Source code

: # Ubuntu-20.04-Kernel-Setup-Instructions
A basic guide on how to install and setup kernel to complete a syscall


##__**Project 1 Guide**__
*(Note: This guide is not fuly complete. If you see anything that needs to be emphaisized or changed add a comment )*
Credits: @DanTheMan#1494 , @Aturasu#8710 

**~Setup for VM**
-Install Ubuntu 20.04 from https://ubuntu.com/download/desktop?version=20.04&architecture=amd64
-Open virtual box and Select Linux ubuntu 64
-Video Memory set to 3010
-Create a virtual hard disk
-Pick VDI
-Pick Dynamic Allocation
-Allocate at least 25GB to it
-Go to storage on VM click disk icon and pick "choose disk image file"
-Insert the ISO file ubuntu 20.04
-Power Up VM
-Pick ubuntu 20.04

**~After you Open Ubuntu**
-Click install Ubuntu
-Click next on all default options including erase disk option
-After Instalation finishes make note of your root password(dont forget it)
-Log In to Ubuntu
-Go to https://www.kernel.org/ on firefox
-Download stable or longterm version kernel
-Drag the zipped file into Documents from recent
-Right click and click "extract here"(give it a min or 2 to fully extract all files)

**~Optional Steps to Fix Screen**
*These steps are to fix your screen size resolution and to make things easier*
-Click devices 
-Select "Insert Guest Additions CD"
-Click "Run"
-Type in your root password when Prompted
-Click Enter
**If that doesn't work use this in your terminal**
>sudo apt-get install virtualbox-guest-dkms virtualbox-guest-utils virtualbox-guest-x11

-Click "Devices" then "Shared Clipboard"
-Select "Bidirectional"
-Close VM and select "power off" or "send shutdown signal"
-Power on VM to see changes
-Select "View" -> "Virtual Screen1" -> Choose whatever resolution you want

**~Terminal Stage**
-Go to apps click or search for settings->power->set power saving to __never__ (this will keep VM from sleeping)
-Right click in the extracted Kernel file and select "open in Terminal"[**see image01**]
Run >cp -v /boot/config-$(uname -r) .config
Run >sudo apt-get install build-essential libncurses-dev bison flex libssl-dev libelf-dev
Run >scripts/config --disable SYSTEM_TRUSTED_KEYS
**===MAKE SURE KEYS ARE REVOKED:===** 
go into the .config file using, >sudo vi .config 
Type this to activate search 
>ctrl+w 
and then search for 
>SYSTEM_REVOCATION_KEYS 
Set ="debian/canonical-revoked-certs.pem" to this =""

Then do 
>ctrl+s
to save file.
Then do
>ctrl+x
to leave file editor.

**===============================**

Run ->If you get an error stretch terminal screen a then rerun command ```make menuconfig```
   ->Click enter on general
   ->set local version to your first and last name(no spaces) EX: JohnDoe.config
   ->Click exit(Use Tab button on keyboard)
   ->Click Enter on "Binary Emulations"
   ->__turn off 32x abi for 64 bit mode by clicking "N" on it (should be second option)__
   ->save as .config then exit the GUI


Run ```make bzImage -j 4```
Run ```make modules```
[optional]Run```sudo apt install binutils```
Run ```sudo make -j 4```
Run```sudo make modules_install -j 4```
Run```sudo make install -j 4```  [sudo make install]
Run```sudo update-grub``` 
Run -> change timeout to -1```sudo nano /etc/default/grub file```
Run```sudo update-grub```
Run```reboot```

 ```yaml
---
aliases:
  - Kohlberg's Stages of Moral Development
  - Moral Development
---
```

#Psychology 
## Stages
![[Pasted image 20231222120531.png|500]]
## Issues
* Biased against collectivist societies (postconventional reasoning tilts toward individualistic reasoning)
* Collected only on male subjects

**********

# [WHAT YOU ARE ASKED TO DO]
Scan the records above for the word "Right". Copy each line that has it.

# [RESPONSE FOR THIS EXERCISE]
-Right click and click "extract here"(give it a min or 2 to fully extract all files)
-Right click in the extracted Kernel file and select "open in Terminal"[**see image01**]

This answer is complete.